No que diz respeito à abordagem europeia à luta contra o terrorismo, foi interessante comparar o tom da intervenção da Comissária com a intervenção de Rob Wainwright. O director da Europol referiu que as prioridades da UE em termos de contra-terrorismo deverão ser três:

– Gestão da informação;

– Poder coercivo;

– Consenso político.

 Esta referência é a abordagem correcta e coloca a ênfase naquelas que deverão ser as verdadeiras prioridades da UE, sobretudo se se considerar que, nestes domínios, a  UE é ainda uma comunidade “de direito” muito fragmentada, onde coabitam diferentes abordagens nacionais. Uma nota final interessante foi ainda deixada por Wainwright: contra-terrorismo e direitos humanos devem deixar de ser vistos como interesses que competem entre si; não há rivalidade entre ambos e deve ter-se sempre em mente que o mais fundamental dos direitos é o direito à vida. Estamos de acordo.

Maio 14, 2010 Posted by | Sem categoria | , , , , | Deixe um comentário

Forte golpe na liderança da Al-Qaeda no Iraque

Enquanto se aguarda mais informação acerca da morte de Abu Ayyub al-Masri and Abu Omar al-Baghdadi, os dois líderes da Al-Qaeda no Iraque, ressalta a importância da cooperação entre as forças americanas e iraquianas na consecussão deste feito.

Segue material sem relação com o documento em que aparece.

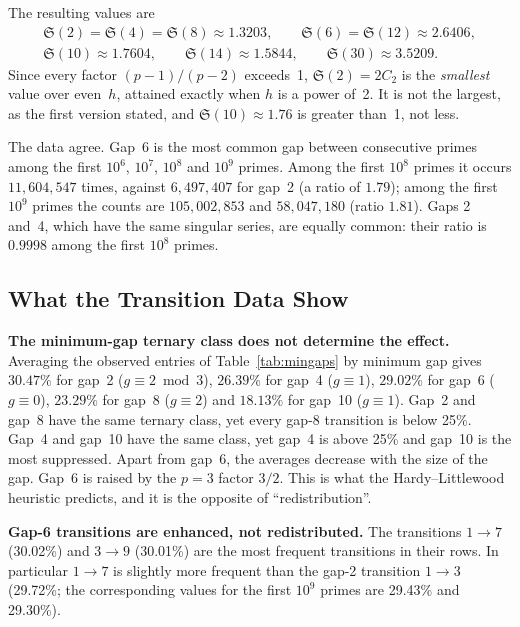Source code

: \documentclass[12pt,a4paper]{article}
\theoremstyle{plain}
\theoremstyle{definition}
\theoremstyle{remark}
\begin{document}
The resulting values are
\begin{gather*}
  \mathfrak{S}(2) = \mathfrak{S}(4) = \mathfrak{S}(8) \approx 1.3203, \qquad
  \mathfrak{S}(6) = \mathfrak{S}(12) \approx 2.6406, \\
  \mathfrak{S}(10) \approx 1.7604, \qquad
  \mathfrak{S}(14) \approx 1.5844, \qquad
  \mathfrak{S}(30) \approx 3.5209 .
\end{gather*}
Since every factor $(p-1)/(p-2)$ exceeds~1, $\mathfrak{S}(2) = 2C_2$ is the
\emph{smallest} value over even~$h$, attained exactly when $h$ is a power of~2. It is
not the largest, as the first version stated, and $\mathfrak{S}(10) \approx 1.76$ is
greater than~1, not less.

The data agree. Gap~6 is the most common gap between consecutive primes among the
first $10^6$, $10^7$, $10^8$ and $10^9$ primes. Among the first $10^8$ primes it occurs
$11{,}604{,}547$ times, against $6{,}497{,}407$ for gap~2 (a ratio of $1.79$); among the
first $10^9$ primes the counts are $105{,}002{,}853$ and $58{,}047{,}180$ (ratio $1.81$).
Gaps 2 and~4, which have the same singular series, are equally common: their ratio is
$0.9998$ among the first $10^8$ primes.

\subsection{What the Transition Data Show}
\label{sec:data}

\noindent\textbf{The minimum-gap ternary class does not determine the effect.}
Averaging the observed entries of Table~\ref{tab:mingaps} by minimum gap gives
$30.47\%$ for gap~2 ($g \equiv 2 \bmod 3$), $26.39\%$ for gap~4 ($g \equiv 1$),
$29.02\%$ for gap~6 ($g \equiv 0$), $23.29\%$ for gap~8 ($g \equiv 2$) and $18.13\%$
for gap~10 ($g \equiv 1$). Gap~2 and gap~8 have the same ternary class, yet every
gap-8 transition is below 25\%. Gap~4 and gap~10 have the same class, yet gap~4 is
above 25\% and gap~10 is the most suppressed. Apart from gap~6, the averages decrease
with the size of the gap. Gap~6 is raised by the $p = 3$ factor $3/2$. This is what the
Hardy--Littlewood heuristic predicts, and it is the opposite of ``redistribution''.

\medskip
\noindent\textbf{Gap-6 transitions are enhanced, not redistributed.} The transitions
$1 \to 7$ (30.02\%) and $3 \to 9$ (30.01\%) are the most frequent transitions in their
rows. In particular $1 \to 7$ is slightly more frequent than the gap-2 transition
$1 \to 3$ (29.72\%; the corresponding values for the first $10^9$ primes are 29.43\%
and 29.30\%).
\end{document}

A  criação de um corpo de forças de segurança eficaz faz parte dos objectivos de qualquer operação de statebuilding, e é isso que se tem verificado no Iraque.

Esta operação, na qual morreu um soldado americano, teve como ponto decisivo a interferência, por parte de uma agência iraquiana, de comunicações  entre alguns membros da Al-Qaeda, tendo levado à detenção de alguns militantes nos últimos dias. Foi esta circunstância que permitiu a localização do local onde os dois líderes se encontravam, num buraco, onde os seus corpos foram encontrados após uma operação que envolveu ataques com mísseis mas também forças terrestres.

Na imagem da CNN reproduzida aqui, o Primeiro-Ministro iraquiano Nuri al-Mariki comunica a morte dos terroristas e apresenta as suas fotografias.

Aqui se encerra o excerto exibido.